Barbara Windsor recalled that while filming the scene on the conveyor belt, Charles Hawtrey fainted. She thought it was due to fright, but it turned out that he was drunk. A unit nurse innocently asked if anyone had tried giving him a tip of brandy, to which Kenneth Williams scoffed, "That's the last thing he needs, dear." When she tried to help him, he snapped at her for being "so bloody nice" all the time.
The movie spoofed the Ian Fleming spy and criminal organization acronym, such as SMERSH and SPECTRE from the James Bond films, and UNCLE from the movies and TV series. These acronym spoofs in this picture were BOSH, SNOG, SMUT and STENCH. Their meanings are as follows: BOSH: The British Operational Security Headquarters; SNOG: The Society for the Neutralisation of Germs; SMUT: The Society for the Monopoly of Universal Technology and STENCH: The Society for Total Extinction of Non-Conforming Humans.
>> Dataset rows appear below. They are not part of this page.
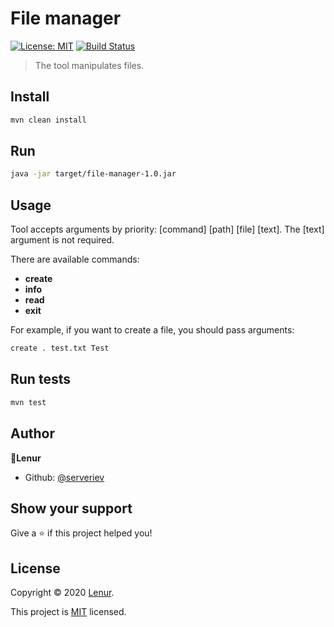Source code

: # File manager
[![License: MIT](https://img.shields.io/badge/License-MIT-yellow.svg)](MIT)
[![Build Status](https://travis-ci.com/serveriev/file-manager.svg?branch=master)](https://travis-ci.com/serveriev/file-manager)

> The tool manipulates files.

## Install

```sh
mvn clean install
```

## Run

```sh
java -jar target/file-manager-1.0.jar
```

## Usage

Tool accepts arguments by priority: [command] [path] [file] [text]. The [text] argument is not required.

There are available commands:

* **create** 
* **info** 
* **read** 
* **exit** 

For example, if you want to create a file, you should pass arguments:
```sh
create . test.txt Test
```

## Run tests

```sh
mvn test
```

## Author

👤**Lenur**

* Github: [@serveriev](https://github.com/serveriev)

## Show your support

Give a ⭐️ if this project helped you!

## License

Copyright © 2020 [Lenur](https://github.com/serveriev).

This project is [MIT](MIT) licensed.
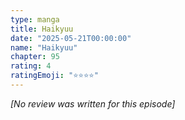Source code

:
 ```yaml
---
type: manga
title: Haikyuu
date: "2025-05-21T00:00:00"
name: "Haikyuu"
chapter: 95
rating: 4
ratingEmoji: "⭐️⭐️⭐️⭐️"
---
```


_[No review was written for this episode]_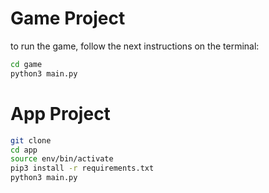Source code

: # Game Project 

to run the game, follow the next instructions on the terminal:

```sh
cd game 
python3 main.py
```


# App Project

```sh
git clone
cd app 
source env/bin/activate
pip3 install -r requirements.txt
python3 main.py
```
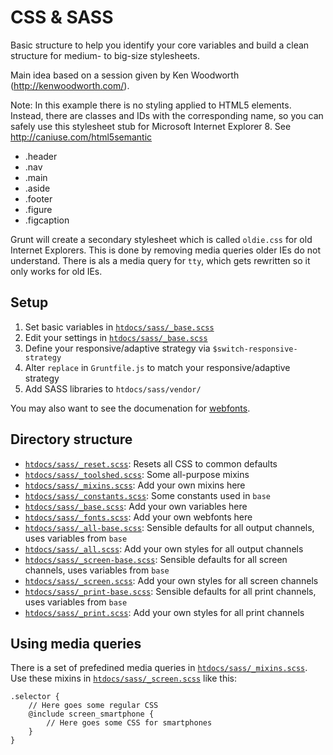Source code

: CSS & SASS
==========

Basic structure to help you identify your core variables and build a clean structure for medium- to big-size stylesheets.

Main idea based on a session given by Ken Woodworth (http://kenwoodworth.com/).

Note: In this example there is no styling applied to HTML5 elements. Instead, there are classes and IDs with the corresponding name, so you can safely use this stylesheet stub for Microsoft Internet Explorer 8. See http://caniuse.com/html5semantic

* .header
* .nav
* .main
* .aside
* .footer
* .figure
* .figcaption

Grunt will create a secondary stylesheet which is called `oldie.css` for old Internet Explorers. This is done by removing media queries older IEs do not understand. There is als a media query for `tty`, which gets rewritten so it only works for old IEs.

Setup
-----

1. Set basic variables in [`htdocs/sass/_base.scss`](../../htdocs/sass/_reset.scss)
2. Edit your settings in [`htdocs/sass/_base.scss`](../../htdocs/sass/_reset.scss)
3. Define your responsive/adaptive strategy via `$switch-responsive-strategy`
4. Alter `replace` in `Gruntfile.js` to match your responsive/adaptive strategy
5. Add SASS libraries to `htdocs/sass/vendor/`

You may also want to see the documenation for [webfonts](webfonts.md).

Directory structure
-------------------

* [`htdocs/sass/_reset.scss`](../../htdocs/sass/_reset.scss): Resets all CSS to common defaults
* [`htdocs/sass/_toolshed.scss`](../../htdocs/sass/_toolshed.scss): Some all-purpose mixins
* [`htdocs/sass/_mixins.scss`](../../htdocs/sass/_mixins.scss): Add your own mixins here
* [`htdocs/sass/_constants.scss`](../../htdocs/sass/_constants.scss): Some constants used in `base`
* [`htdocs/sass/_base.scss`](../../htdocs/sass/_base.scss): Add your own variables here
* [`htdocs/sass/_fonts.scss`](../../htdocs/sass/_fonts.scss): Add your own webfonts here
* [`htdocs/sass/_all-base.scss`](../../htdocs/sass/_all-base.scss): Sensible defaults for all output channels, uses variables from `base`
* [`htdocs/sass/_all.scss`](../../htdocs/sass/_all.scss): Add your own styles for all output channels
* [`htdocs/sass/_screen-base.scss`](../../htdocs/sass/_screen-base.scss): Sensible defaults for all screen channels, uses variables from `base`
* [`htdocs/sass/_screen.scss`](../../htdocs/sass/_screen.scss): Add your own styles for all screen channels
* [`htdocs/sass/_print-base.scss`](../../htdocs/sass/_print-base.scss): Sensible defaults for all print channels, uses variables from `base`
* [`htdocs/sass/_print.scss`](../../htdocs/sass/_print.scss): Add your own styles for all print channels

Using media queries
-------------------

There is a set of prefedined media queries in [`htdocs/sass/_mixins.scss`](../../htdocs/sass/_mixins.scss). Use these mixins in [`htdocs/sass/_screen.scss`](../../htdocs/sass/_screen.scss) like this:

```
.selector {
	// Here goes some regular CSS
	@include screen_smartphone {
		// Here goes some CSS for smartphones
	}
}
```

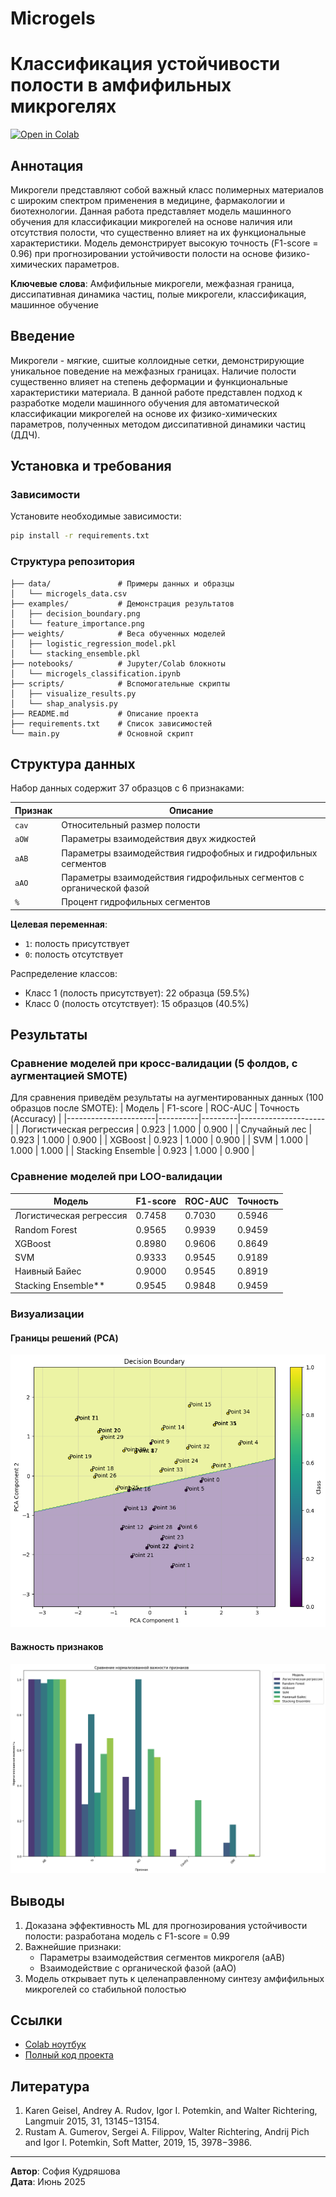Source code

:# Microgels
# Классификация устойчивости полости в амфифильных микрогелях

[![Open in Colab](https://colab.research.google.com/assets/colab-badge.svg)](https://colab.research.google.com/drive/1GobGjwashbplZUkUcogOcHZ1ytEFitVv)

## Аннотация
Микрогели представляют собой важный класс полимерных материалов с широким спектром применения в медицине, фармакологии и биотехнологии. Данная работа представляет модель машинного обучения для классификации микрогелей на основе наличия или отсутствия полости, что существенно влияет на их функциональные характеристики. Модель демонстрирует высокую точность (F1-score = 0.96) при прогнозировании устойчивости полости на основе физико-химических параметров.

**Ключевые слова**: Амфифильные микрогели, межфазная граница, диссипативная динамика частиц, полые микрогели, классификация, машинное обучение

## Введение
Микрогели - мягкие, сшитые коллоидные сетки, демонстрирующие уникальное поведение на межфазных границах. Наличие полости существенно влияет на степень деформации и функциональные характеристики материала. В данной работе представлен подход к разработке модели машинного обучения для автоматической классификации микрогелей на основе их физико-химических параметров, полученных методом диссипативной динамики частиц (ДДЧ).

## Установка и требования

### Зависимости
Установите необходимые зависимости:
```bash
pip install -r requirements.txt
```

### Структура репозитория
```
├── data/               # Примеры данных и образцы
│   └── microgels_data.csv
├── examples/           # Демонстрация результатов
│   ├── decision_boundary.png
│   └── feature_importance.png
├── weights/            # Веса обученных моделей
│   ├── logistic_regression_model.pkl
│   └── stacking_ensemble.pkl
├── notebooks/          # Jupyter/Colab блокноты
│   └── microgels_classification.ipynb
├── scripts/            # Вспомогательные скрипты
│   ├── visualize_results.py
│   └── shap_analysis.py
├── README.md           # Описание проекта
├── requirements.txt    # Список зависимостей
└── main.py             # Основной скрипт
```


## Структура данных
Набор данных содержит 37 образцов с 6 признаками:

| Признак | Описание |
|---------|----------|
| `cav`   | Относительный размер полости |
| `aOW`   | Параметры взаимодействия двух жидкостей |
| `aAB`   | Параметры взаимодействия гидрофобных и гидрофильных сегментов |
| `aAO`   | Параметры взаимодействия гидрофильных сегментов с органической фазой |
|  `%`    | Процент гидрофильных сегментов |

**Целевая переменная**:
- `1`: полость присутствует
- `0`: полость отсутствует

Распределение классов:
- Класс 1 (полость присутствует): 22 образца (59.5%)
- Класс 0 (полость отсутствует): 15 образцов (40.5%)

## Результаты

### Сравнение моделей при кросс-валидации (5 фолдов, с аугментацией SMOTE)
Для сравнения приведём результаты на аугментированных данных (100 образцов после SMOTE):
| Модель               | F1-score | ROC-AUC | Точность (Accuracy) |
|----------------------|----------|---------|---------------------|
| Логистическая регрессия | 0.923    | 1.000   | 0.900               |
| Случайный лес        | 0.923    | 1.000   | 0.900               |
| XGBoost              | 0.923    | 1.000   | 0.900               |
| SVM                  | 1.000    | 1.000   | 1.000               |
| Stacking Ensemble    | 0.923    | 1.000   | 0.900               |

### Сравнение моделей при LOO-валидации 

| Модель               | F1-score | ROC-AUC | Точность |
|----------------------|----------|---------|----------|
| Логистическая регрессия | 0.7458   | 0.7030  | 0.5946   |
| Random Forest        | 0.9565   | 0.9939  | 0.9459   |
| XGBoost              | 0.8980   | 0.9606  | 0.8649   |
| SVM                  | 0.9333   | 0.9545  | 0.9189   |
| Наивный Байес        | 0.9000   | 0.9545  | 0.8919   |
| Stacking Ensemble**| 0.9545| 0.9848| 0.9459 |

### Визуализации

#### Границы решений (PCA)
![Границы решений](examples/decision_boundary.png)

#### Важность признаков
![Важность признаков](examples/feature_importance.png)

## Выводы
1. Доказана эффективность ML для прогнозирования устойчивости полости: разработана модель с F1-score = 0.99
2. Важнейшие признаки: 
   - Параметры взаимодействия сегментов микрогеля (aAB)
   - Взаимодействие с органической фазой (aAO)
3. Модель открывает путь к целенаправленному синтезу амфифильных микрогелей со стабильной полостью

## Ссылки
- [Colab ноутбук](https://colab.research.google.com/drive/1GobGjwashbplZUkUcogOcHZ1ytEFitVv)
- [Полный код проекта](https://github.com/Sofia-Kud/Microgels)

## Литература
1. Karen Geisel, Andrey A. Rudov, Igor I. Potemkin, and Walter Richtering, Langmuir 2015, 31, 13145−13154.
2. Rustam A. Gumerov, Sergei A. Filippov, Walter Richtering, Andrij Pich and Igor I. Potemkin, Soft Matter, 2019, 15, 3978−3986.

---
**Автор**: София Кудряшова  
**Дата**: Июнь 2025
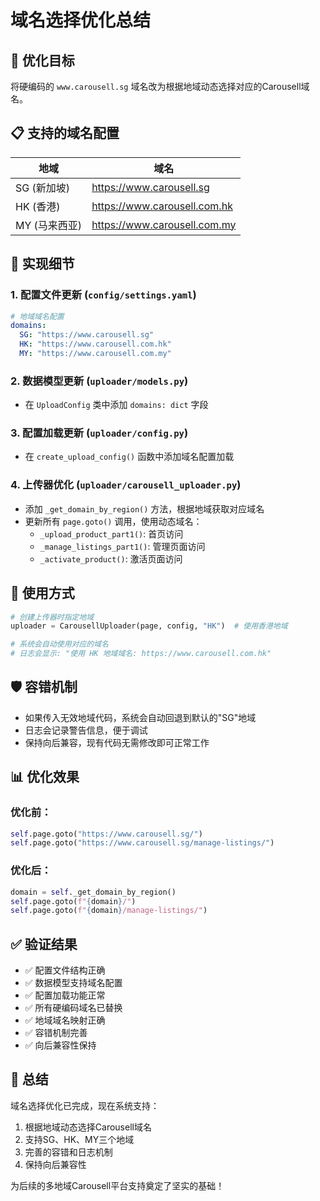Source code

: # 域名选择优化总结

## 🎯 优化目标
将硬编码的 `www.carousell.sg` 域名改为根据地域动态选择对应的Carousell域名。

## 📋 支持的域名配置

| 地域 | 域名 |
|------|------|
| SG (新加坡) | https://www.carousell.sg |
| HK (香港) | https://www.carousell.com.hk |
| MY (马来西亚) | https://www.carousell.com.my |

## 🔧 实现细节

### 1. 配置文件更新 (`config/settings.yaml`)
```yaml
# 地域域名配置
domains:
  SG: "https://www.carousell.sg"
  HK: "https://www.carousell.com.hk"
  MY: "https://www.carousell.com.my"
```

### 2. 数据模型更新 (`uploader/models.py`)
- 在 `UploadConfig` 类中添加 `domains: dict` 字段

### 3. 配置加载更新 (`uploader/config.py`)
- 在 `create_upload_config()` 函数中添加域名配置加载

### 4. 上传器优化 (`uploader/carousell_uploader.py`)
- 添加 `_get_domain_by_region()` 方法，根据地域获取对应域名
- 更新所有 `page.goto()` 调用，使用动态域名：
  - `_upload_product_part1()`: 首页访问
  - `_manage_listings_part1()`: 管理页面访问
  - `_activate_product()`: 激活页面访问

## 🚀 使用方式

```python
# 创建上传器时指定地域
uploader = CarousellUploader(page, config, "HK")  # 使用香港地域

# 系统会自动使用对应的域名
# 日志会显示: "使用 HK 地域域名: https://www.carousell.com.hk"
```

## 🛡️ 容错机制

- 如果传入无效地域代码，系统会自动回退到默认的"SG"地域
- 日志会记录警告信息，便于调试
- 保持向后兼容，现有代码无需修改即可正常工作

## 📊 优化效果

### 优化前：
```python
self.page.goto("https://www.carousell.sg/")
self.page.goto("https://www.carousell.sg/manage-listings/")
```

### 优化后：
```python
domain = self._get_domain_by_region()
self.page.goto(f"{domain}/")
self.page.goto(f"{domain}/manage-listings/")
```

## ✅ 验证结果

- ✅ 配置文件结构正确
- ✅ 数据模型支持域名配置
- ✅ 配置加载功能正常
- ✅ 所有硬编码域名已替换
- ✅ 地域域名映射正确
- ✅ 容错机制完善
- ✅ 向后兼容性保持

## 🎉 总结

域名选择优化已完成，现在系统支持：
1. 根据地域动态选择Carousell域名
2. 支持SG、HK、MY三个地域
3. 完善的容错和日志机制
4. 保持向后兼容性

为后续的多地域Carousell平台支持奠定了坚实的基础！
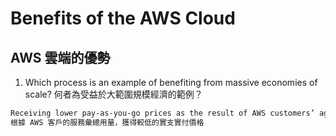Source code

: # Benefits of the AWS Cloud
## AWS 雲端的優勢 

1. Which process is an example of benefiting from massive economies of scale? 何者為受益於大範圍規模經濟的範例？
```bash
Receiving lower pay-as-you-go prices as the result of AWS customers’ aggregated usage of services
根據 AWS 客戶的服務彙總用量，獲得較低的實支實付價格
```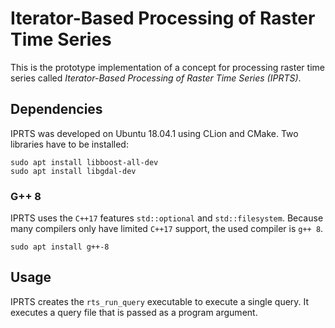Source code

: # Iterator-Based Processing of Raster Time Series

This is the prototype implementation of a concept for processing raster time series called *Iterator-Based Processing of Raster Time Series (IPRTS)*.

## Dependencies

IPRTS was developed on Ubuntu 18.04.1 using CLion and CMake.
Two libraries have to be installed:

```
sudo apt install libboost-all-dev
sudo apt install libgdal-dev
```

### G++ 8

IPRTS uses the `C++17` features `std::optional` and `std::filesystem`. Because many compilers only have limited `C++17` support, the used compiler is `g++ 8`.

```
sudo apt install g++-8
```

## Usage

IPRTS creates the `rts_run_query` executable to execute a single query. It executes a query file that is passed as a program argument.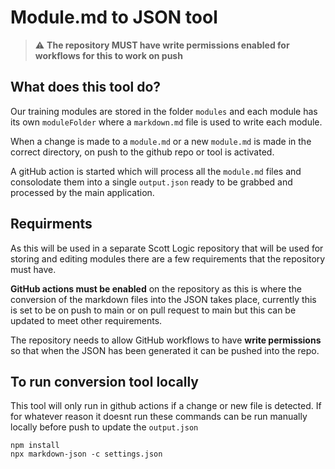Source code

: # Module.md to JSON tool

> ⚠️ **The repository MUST have write permissions enabled for workflows for this to work on push**

## What does this tool do?

Our training modules are stored in the folder `modules` and each module has its own `moduleFolder` where a `markdown.md` file is used to write each module.

When a change is made to a `module.md` or a new `module.md` is made in the correct directory, on push to the github repo or tool is activated.

A gitHub action is started which will process all the `module.md` files and consolodate them into a single `output.json` ready to be grabbed and processed by the main application.

## Requirments

As this will be used in a separate Scott Logic repository that will be used for storing and editing modules there are a few requirements that the repository must have.

**GitHub actions must be enabled** on the repository as this is where the conversion of the markdown files into the JSON takes place, currently this is set to be on push to main or on pull request to main but this can be updated to meet other requirements.

The repository needs to allow GitHub workflows to have **write permissions** so that when the JSON has been generated it can be pushed into the repo.

## To run conversion tool locally

This tool will only run in github actions if a change or new file is detected. If for whatever reason it doesnt run these commands can be run manually locally before push to update the `output.json`
<br />

```
npm install
npx markdown-json -c settings.json
```
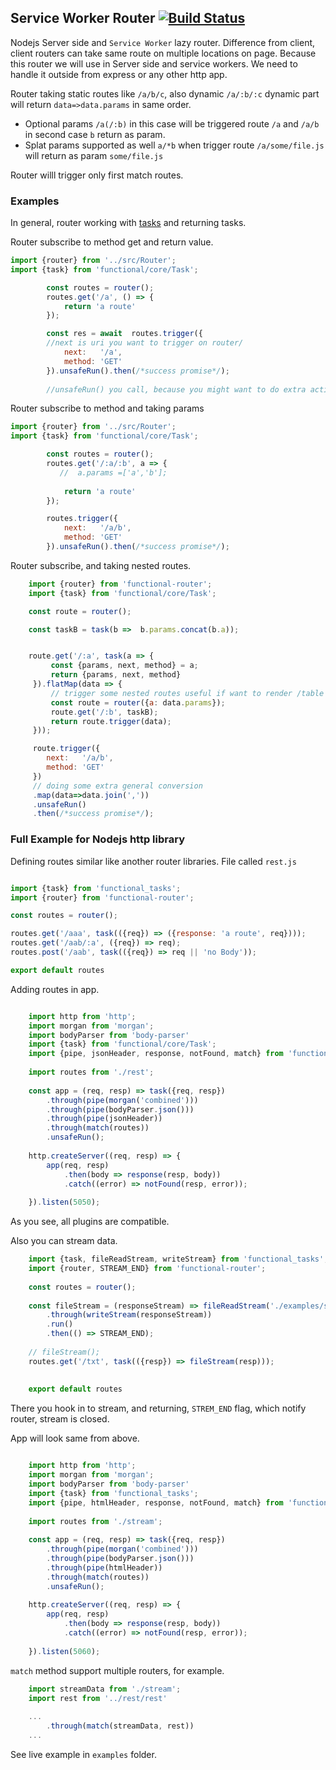 ## Service Worker Router [![Build Status](https://travis-ci.org/gunins/service-worker-router.svg?branch=master)](https://travis-ci.org/gunins/service-worker-router)


Nodejs Server side and `Service Worker` lazy router. Difference from client, client routers can take same route on multiple locations on page. 
Because this router we will use in Server side and service workers. We need to handle it outside from express or any other http app.

Router taking static routes like `/a/b/c`, also dynamic `/a/:b/:c` dynamic part will return `data=>data.params` in same order.

- Optional params `/a(/:b)` in this case will be triggered route `/a` and `/a/b` in second case `b` return as param.
- Splat params supported as well `a/*b` when trigger route `/a/some/file.js` will return as param `some/file.js`

Router willl trigger only first match routes.


### Examples 

In general, router working with [tasks](https://github.com/gunins/functional) and returning tasks.

Router subscribe to method get and return value.

```javascript
import {router} from '../src/Router';
import {task} from 'functional/core/Task';

        const routes = router();
        routes.get('/a', () => {
            return 'a route'
        });

        const res = await  routes.trigger({
        //next is uri you want to trigger on router/
            next:   '/a',
            method: 'GET'
        }).unsafeRun().then(/*success promise*/);
        
        //unsafeRun() you call, because you might want to do extra actions, see complex example below.

```

Router subscribe to method and taking params

```javascript
import {router} from '../src/Router';
import {task} from 'functional/core/Task';

        const routes = router();
        routes.get('/:a/:b', a => {
           //  a.params =['a','b'];
           
            return 'a route'
        });

        routes.trigger({
            next:   '/a/b',
            method: 'GET'
        }).unsafeRun().then(/*success promise*/);

```

Router subscribe, and taking nested routes.

```javascript
    import {router} from 'functional-router';
    import {task} from 'functional/core/Task';

    const route = router();

    const taskB = task(b =>  b.params.concat(b.a));


    route.get('/:a', task(a => {
         const {params, next, method} = a;
         return {params, next, method}
     }).flatMap(data => {
         // trigger some nested routes useful if want to render /table or /chart with same data
         const route = router({a: data.params});
         route.get('/:b', taskB);
         return route.trigger(data);
     }));

     route.trigger({
        next:   '/a/b',
        method: 'GET'
     })
     // doing some extra general conversion  
     .map(data=>data.join(','))
     .unsafeRun()
     .then(/*success promise*/);

```

### Full Example for Nodejs http library

Defining routes similar like another router libraries. File called `rest.js`

```javascript

import {task} from 'functional_tasks';
import {router} from 'functional-router';

const routes = router();

routes.get('/aaa', task(({req}) => ({response: 'a route', req})));
routes.get('/aab/:a', ({req}) => req);
routes.post('/aab', task(({req}) => req || 'no Body'));

export default routes

```

Adding routes in app.

```javascript

    import http from 'http';
    import morgan from 'morgan';
    import bodyParser from 'body-parser'
    import {task} from 'functional/core/Task';
    import {pipe, jsonHeader, response, notFound, match} from 'functional-router';
    
    import routes from './rest';
    
    const app = (req, resp) => task({req, resp})
        .through(pipe(morgan('combined')))
        .through(pipe(bodyParser.json()))
        .through(pipe(jsonHeader))
        .through(match(routes))
        .unsafeRun();
    
    http.createServer((req, resp) => {
        app(req, resp)
            .then(body => response(resp, body))
            .catch((error) => notFound(resp, error));
    
    }).listen(5050);

```

As you see, all plugins are compatible.

Also you can stream data.

```javascript
    import {task, fileReadStream, writeStream} from 'functional_tasks';
    import {router, STREAM_END} from 'functional-router';
    
    const routes = router();
    
    const fileStream = (responseStream) => fileReadStream('./examples/streamRest/divine-comedy.txt')
        .through(writeStream(responseStream))
        .run()
        .then(() => STREAM_END);
    
    // fileStream();
    routes.get('/txt', task(({resp}) => fileStream(resp)));
    
    
    export default routes

```

There you hook in to stream, and returning, `STREM_END` flag, which notify router, stream is closed.

App will look same from above.

```javascript

    import http from 'http';
    import morgan from 'morgan';
    import bodyParser from 'body-parser'
    import {task} from 'functional_tasks';
    import {pipe, htmlHeader, response, notFound, match} from 'functional-router';
    
    import routes from './stream';
    
    const app = (req, resp) => task({req, resp})
        .through(pipe(morgan('combined')))
        .through(pipe(bodyParser.json()))
        .through(pipe(htmlHeader))
        .through(match(routes))
        .unsafeRun();
    
    http.createServer((req, resp) => {
        app(req, resp)
            .then(body => response(resp, body))
            .catch((error) => notFound(resp, error));
    
    }).listen(5060);

```

`match` method support multiple routers, for example.

```javascript
    import streamData from './stream';
    import rest from '../rest/rest'
    
    ...
        .through(match(streamData, rest))
    ...

```

See live example in `examples` folder.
First ever James Bond spoof movie.
On her first day of shooting, Barbara Windsor asked friend and co-star Bernard Cribbins if there was anyone she should beware of in the cast. He said, "Oh yeah. Mr Kenny Williams [Kenneth Williams]. He doesn't like anybody new on the show." As it happened, her first scene was with Williams, of who she admitted to being a huge fan. Williams, playing a spy, was wearing an absurd false beard, and when Windsor flubbed her first line, he flared his nostrils and said, "Oh duckie, do get it right." She knew he hated the following mentioned person, so she said to him, ''Ere you, don't you have a go at me with Fenella Fielding's minge hair round yer chops. I won't stand for it." Williams retorted, "Oww! Ain't she lovely?" They became the best of friends thereafter, Williams even accompanying Windsor on her honeymoon ("Well, you've been having it off with this chap for ever, you can hardly call it an 'oneymoon.") after she married Ronnie Knight in 1964.